Record extracts:
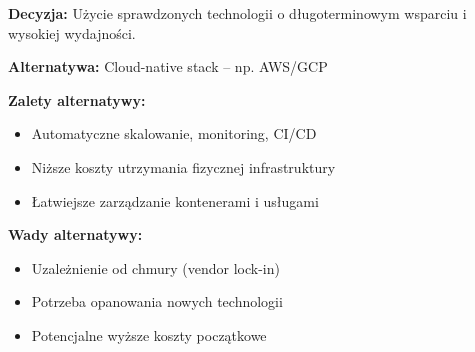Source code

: \textbf{Decyzja:} Użycie sprawdzonych technologii o długoterminowym wsparciu i wysokiej wydajności.

\textbf{Alternatywa:} Cloud-native stack – np. AWS/GCP

\textbf{Zalety alternatywy:}
\begin{itemize}
\item Automatyczne skalowanie, monitoring, CI/CD
\item Niższe koszty utrzymania fizycznej infrastruktury
\item Łatwiejsze zarządzanie kontenerami i usługami
\end{itemize}

\textbf{Wady alternatywy:}
\begin{itemize}
\item Uzależnienie od chmury (vendor lock-in)
\item Potrzeba opanowania nowych technologii
\item Potencjalne wyższe koszty początkowe
\end{itemize}

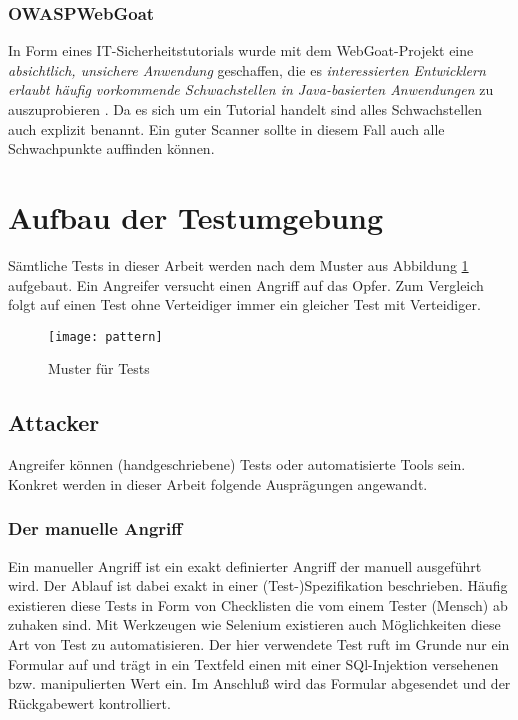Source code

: \subsubsection{OWASP\textregistered WebGoat}

In Form eines IT-Sicherheitstutorials wurde mit dem WebGoat-Projekt eine \emph{absichtlich, unsichere Anwendung} geschaffen, die es \emph{interessierten Entwicklern erlaubt häufig vorkommende Schwachstellen in Java-basierten Anwendungen} zu auszuprobieren \cite{owaspgoat}. Da es sich um ein Tutorial handelt sind alles Schwachstellen auch explizit benannt. Ein guter Scanner sollte in diesem Fall auch alle Schwachpunkte auffinden können. 


\section{Aufbau der Testumgebung}

Sämtliche Tests in dieser Arbeit werden nach dem Muster aus Abbildung \ref{fig.pattern} aufgebaut. Ein \glqq Angreifer\grqq{} versucht einen Angriff auf das \glqq Opfer\grqq. Zum Vergleich folgt auf einen Test ohne \glqq Verteidiger\grqq{} immer ein gleicher Test mit Verteidiger.

\begin{figure}[bht]
  \begin{center}
    \texttt{[image: pattern]}
    \caption{Muster für Tests}
    \label{fig.pattern}
  \end{center}
\end{figure}

\subsection{Attacker}
Angreifer können (handgeschriebene) Tests oder automatisierte Tools sein. Konkret werden in dieser Arbeit folgende Ausprägungen angewandt.

\subsubsection{Der manuelle Angriff}

Ein manueller Angriff ist ein exakt definierter Angriff der manuell ausgeführt wird. Der Ablauf ist dabei exakt in einer (Test-)Spezifikation beschrieben. Häufig existieren diese Tests in Form von Checklisten die vom einem Tester (Mensch) ab zuhaken sind. Mit Werkzeugen wie Selenium existieren auch Möglichkeiten diese Art von Test zu automatisieren. Der hier verwendete Test ruft im Grunde nur ein Formular auf und trägt in ein Textfeld einen mit einer SQl-Injektion versehenen bzw. manipulierten Wert ein. Im Anschluß wird das Formular abgesendet und der Rückgabewert kontrolliert.

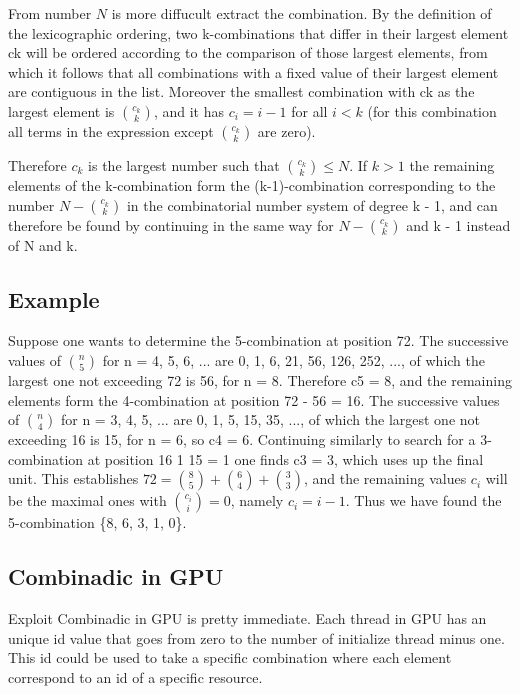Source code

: From number $N$ is more diffucult extract the combination. By the definition of the lexicographic ordering, two k-combinations that 
differ in their largest element ck will be ordered according to the comparison of those largest elements, from which it follows that all
combinations with a fixed value of their largest element are contiguous in the list. Moreover the smallest combination with ck as
the largest element is $\binom {c_{k}}{k}$, and it has $c_i = i - 1$ for all $i < k$ (for this combination all terms 
in the expression except $\binom {c_{k}}{k}$ are zero). 

Therefore $c_k$ is the largest number such that $\binom {c_{k}}{k} \leq N$. 
If $k > 1$ the remaining elements of the k-combination form the (k-1)-combination corresponding to the number
$N - \binom {c_{k}}{k}$ in the combinatorial number system of degree k - 1, and can therefore be found 
by continuing in the same way for $N - \binom {c_{k}}{k}$ and k - 1 instead of N and k.

\subsection{Example}

Suppose one wants to determine the 5-combination at position 72.
The successive values of $\binom {n}{5}$ for n = 4, 5, 6, ... are 0, 1, 6, 21, 56, 126, 252, ..., of which the largest 
one not exceeding 72 is 56, for n = 8. Therefore c5 = 8, and the remaining elements form the 4-combination at position 
72 - 56 = 16. The successive values of $\binom {n}{4}$ for n = 3, 4, 5, ... are 0, 1, 5, 15, 35, ..., of which the largest
one not exceeding 16 is 15, for n = 6, so c4 = 6. Continuing similarly to search for a 3-combination at position 16 1 15 = 1
one finds c3 = 3, which uses up the final unit.
This establishes $72=\binom{8}{5}+\binom{6}{4}+\binom {3}{3}$, and the remaining values $c_i$ will be the maximal ones with
$\binom{c_i}{i}=0$, namely $c_i = i - 1$. Thus we have found the 5-combination \{8, 6, 3, 1, 0\}.

\subsection{Combinadic in GPU}

Exploit Combinadic in GPU is pretty immediate. Each thread in GPU has an unique id value that goes from zero to the number of initialize thread minus one. 
This id could be used to take a specific combination where each element correspond to an id of a specific resource. 


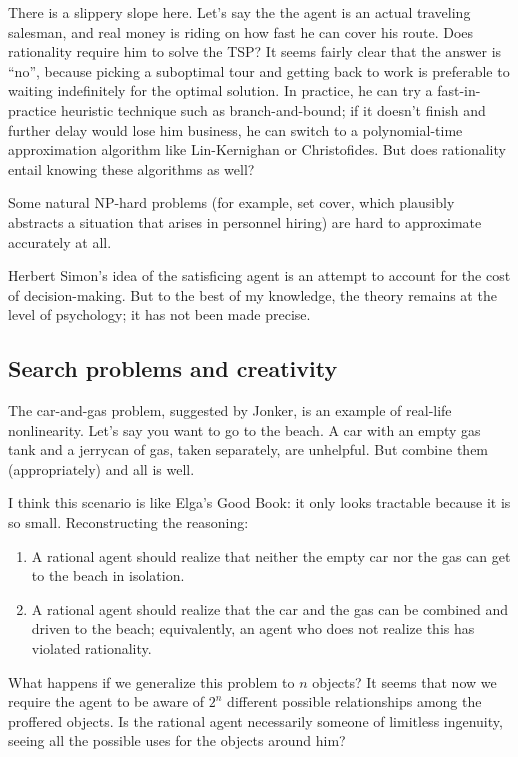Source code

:\documentclass[letterpaper,12pt]{article}
\begin{document}
There is a slippery slope here. Let's say the the agent is an actual traveling salesman, and real money is riding on how fast he can cover his route. Does rationality require him to solve the TSP? It seems fairly clear that the answer is ``no'', because picking a suboptimal tour and getting back to work is preferable to waiting indefinitely for the optimal solution. In practice, he can try a fast-in-practice heuristic technique such as branch-and-bound; if it doesn't finish and further delay would lose him business, he can switch to a polynomial-time approximation algorithm like Lin-Kernighan or Christofides. But does rationality entail knowing these algorithms as well?

Some natural NP-hard problems (for example, set cover, which plausibly abstracts a situation that arises in personnel hiring) are hard to approximate accurately at all.

Herbert Simon's idea of the satisficing agent is an attempt to account for the cost of decision-making. But to the best of my knowledge, the theory remains at the level of psychology; it has not been made precise.

\subsection{Search problems and creativity}
The car-and-gas problem, suggested by Jonker, is an example of real-life nonlinearity. Let's say you want to go to the beach. A car with an empty gas tank and a jerrycan of gas, taken separately, are unhelpful. But combine them (appropriately) and all is well.

I think this scenario is like Elga's Good Book: it only looks tractable because it is so small. Reconstructing the reasoning:
\begin{enumerate}
\item
A rational agent should realize that neither the empty car nor the gas can get to the beach in isolation.
\item
A rational agent should realize that the car and the gas can be combined and driven to the beach; equivalently, an agent who does not realize this has violated rationality.
\end{enumerate}

What happens if we generalize this problem to $n$ objects? It seems that now we require the agent to be aware of $2^n$ different possible relationships among the proffered objects. Is the rational agent necessarily someone of limitless ingenuity, seeing all the possible uses for the objects around him?
\end{document}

Goal of the exercise: Quote the material exactly. Pictures stay out.

Task result:
Source code

: \textbf{Decyzja:} Użycie sprawdzonych technologii o długoterminowym wsparciu i wysokiej wydajności.

\textbf{Alternatywa:} Cloud-native stack – np. AWS/GCP

\textbf{Zalety alternatywy:}
\begin{itemize}
\item Automatyczne skalowanie, monitoring, CI/CD
\item Niższe koszty utrzymania fizycznej infrastruktury
\item Łatwiejsze zarządzanie kontenerami i usługami
\end{itemize}

\textbf{Wady alternatywy:}
\begin{itemize}
\item Uzależnienie od chmury (vendor lock-in)
\item Potrzeba opanowania nowych technologii
\item Potencjalne wyższe koszty początkowe
\end{itemize}

Source code

: \subsubsection{OWASP\textregistered WebGoat}

In Form eines IT-Sicherheitstutorials wurde mit dem WebGoat-Projekt eine \emph{absichtlich, unsichere Anwendung} geschaffen, die es \emph{interessierten Entwicklern erlaubt häufig vorkommende Schwachstellen in Java-basierten Anwendungen} zu auszuprobieren \cite{owaspgoat}. Da es sich um ein Tutorial handelt sind alles Schwachstellen auch explizit benannt. Ein guter Scanner sollte in diesem Fall auch alle Schwachpunkte auffinden können. 


\section{Aufbau der Testumgebung}

Sämtliche Tests in dieser Arbeit werden nach dem Muster aus Abbildung \ref{fig.pattern} aufgebaut. Ein \glqq Angreifer\grqq{} versucht einen Angriff auf das \glqq Opfer\grqq. Zum Vergleich folgt auf einen Test ohne \glqq Verteidiger\grqq{} immer ein gleicher Test mit Verteidiger.

\begin{figure}[bht]
  \begin{center}
    \texttt{[image: pattern]}
    \caption{Muster für Tests}
    \label{fig.pattern}
  \end{center}
\end{figure}

\subsection{Attacker}
Angreifer können (handgeschriebene) Tests oder automatisierte Tools sein. Konkret werden in dieser Arbeit folgende Ausprägungen angewandt.

\subsubsection{Der manuelle Angriff}

Ein manueller Angriff ist ein exakt definierter Angriff der manuell ausgeführt wird. Der Ablauf ist dabei exakt in einer (Test-)Spezifikation beschrieben. Häufig existieren diese Tests in Form von Checklisten die vom einem Tester (Mensch) ab zuhaken sind. Mit Werkzeugen wie Selenium existieren auch Möglichkeiten diese Art von Test zu automatisieren. Der hier verwendete Test ruft im Grunde nur ein Formular auf und trägt in ein Textfeld einen mit einer SQl-Injektion versehenen bzw. manipulierten Wert ein. Im Anschluß wird das Formular abgesendet und der Rückgabewert kontrolliert.

Source code

: From number $N$ is more diffucult extract the combination. By the definition of the lexicographic ordering, two k-combinations that 
differ in their largest element ck will be ordered according to the comparison of those largest elements, from which it follows that all
combinations with a fixed value of their largest element are contiguous in the list. Moreover the smallest combination with ck as
the largest element is $\binom {c_{k}}{k}$, and it has $c_i = i - 1$ for all $i < k$ (for this combination all terms 
in the expression except $\binom {c_{k}}{k}$ are zero). 

Therefore $c_k$ is the largest number such that $\binom {c_{k}}{k} \leq N$. 
If $k > 1$ the remaining elements of the k-combination form the (k-1)-combination corresponding to the number
$N - \binom {c_{k}}{k}$ in the combinatorial number system of degree k - 1, and can therefore be found 
by continuing in the same way for $N - \binom {c_{k}}{k}$ and k - 1 instead of N and k.

\subsection{Example}

Suppose one wants to determine the 5-combination at position 72.
The successive values of $\binom {n}{5}$ for n = 4, 5, 6, ... are 0, 1, 6, 21, 56, 126, 252, ..., of which the largest 
one not exceeding 72 is 56, for n = 8. Therefore c5 = 8, and the remaining elements form the 4-combination at position 
72 - 56 = 16. The successive values of $\binom {n}{4}$ for n = 3, 4, 5, ... are 0, 1, 5, 15, 35, ..., of which the largest
one not exceeding 16 is 15, for n = 6, so c4 = 6. Continuing similarly to search for a 3-combination at position 16 1 15 = 1
one finds c3 = 3, which uses up the final unit.
This establishes $72=\binom{8}{5}+\binom{6}{4}+\binom {3}{3}$, and the remaining values $c_i$ will be the maximal ones with
$\binom{c_i}{i}=0$, namely $c_i = i - 1$. Thus we have found the 5-combination \{8, 6, 3, 1, 0\}.

\subsection{Combinadic in GPU}

Exploit Combinadic in GPU is pretty immediate. Each thread in GPU has an unique id value that goes from zero to the number of initialize thread minus one. 
This id could be used to take a specific combination where each element correspond to an id of a specific resource. 


Source code

:\documentclass[letterpaper,12pt]{article}
\begin{document}
There is a slippery slope here. Let's say the the agent is an actual traveling salesman, and real money is riding on how fast he can cover his route. Does rationality require him to solve the TSP? It seems fairly clear that the answer is ``no'', because picking a suboptimal tour and getting back to work is preferable to waiting indefinitely for the optimal solution. In practice, he can try a fast-in-practice heuristic technique such as branch-and-bound; if it doesn't finish and further delay would lose him business, he can switch to a polynomial-time approximation algorithm like Lin-Kernighan or Christofides. But does rationality entail knowing these algorithms as well?

Some natural NP-hard problems (for example, set cover, which plausibly abstracts a situation that arises in personnel hiring) are hard to approximate accurately at all.

Herbert Simon's idea of the satisficing agent is an attempt to account for the cost of decision-making. But to the best of my knowledge, the theory remains at the level of psychology; it has not been made precise.

\subsection{Search problems and creativity}
The car-and-gas problem, suggested by Jonker, is an example of real-life nonlinearity. Let's say you want to go to the beach. A car with an empty gas tank and a jerrycan of gas, taken separately, are unhelpful. But combine them (appropriately) and all is well.

I think this scenario is like Elga's Good Book: it only looks tractable because it is so small. Reconstructing the reasoning:
\begin{enumerate}
\item
A rational agent should realize that neither the empty car nor the gas can get to the beach in isolation.
\item
A rational agent should realize that the car and the gas can be combined and driven to the beach; equivalently, an agent who does not realize this has violated rationality.
\end{enumerate}

What happens if we generalize this problem to $n$ objects? It seems that now we require the agent to be aware of $2^n$ different possible relationships among the proffered objects. Is the rational agent necessarily someone of limitless ingenuity, seeing all the possible uses for the objects around him?
\end{document}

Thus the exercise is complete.